Q: I have student loans totaling over $80,000. I am a full-time public school teacher and can’t afford my monthly payments. What should I do?
A: Depending on who is subsidizing your student loans and where you teach, there could be several options available to you in order to reduce your monthly payment.
There is a new federal program called Income Based Repayment (IBR) that adjusts your monthly student loan payment relative to your current income level and family size. Also, there is a provision that if you are working as a teacher, at a non-profit, or as a public service employee, you could be eligible for the loan to be forgiven in full after 10 years of qualified payments. Learn more at http://www.ibrinfo.org/.
Stafford Loans have a specific program for teachers, in which up to $17,500 in principal and interest can be forgiven after five years of teaching in a low-income area or other districts that meet specific requirements. A call to your student loan lender can help you find out if you are eligible for this.
Since not all student loans participate in IBR or loan forgiveness, you could certainly ask your lender about a graduated payment.
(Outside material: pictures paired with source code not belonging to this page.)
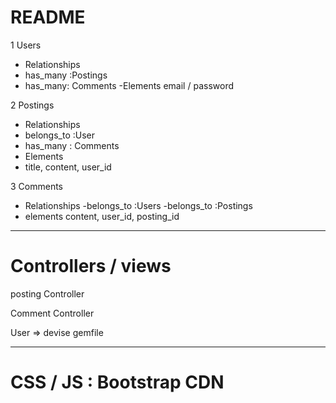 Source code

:# README

1 Users
- Relationships
-  has_many :Postings
-  has_many: Comments
-Elements
 email / password

2 Postings
- Relationships
-   belongs_to :User
-   has_many : Comments
- Elements
- title, content, user_id

3 Comments
- Relationships
-belongs_to :Users
-belongs_to :Postings
- elements
content, user_id, posting_id
_______________________________________________________

# Controllers / views

posting Controller

Comment Controller

User => devise gemfile

_______________________________________________________

# CSS / JS : Bootstrap CDN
Graduated payments result in a lower payment for a pre-determined amount of time, but the payments will eventually increase. This could make sense if you felt something will change in your financial situation. Make sure to ask the lender in advance what your payment will be when it increases, because it will be necessary to have the income to meet this payment further down the road.
If you’re experiencing a short-term hardship, it could make sense to contact your lender about a deferment or forbearance plan. This could mean that your lender will not require payments for a period of time. Make sure to ask your lender if it will continue to charge interest, or if the interest will be stopped during this hardship.
- Look into the Income Based Repayment program at http://www.ibrinfo.org/.
- Ask your lender about graduated payment
- Ask your lender about a deferment or forbearance plan.
And, as always, be a smart consumer!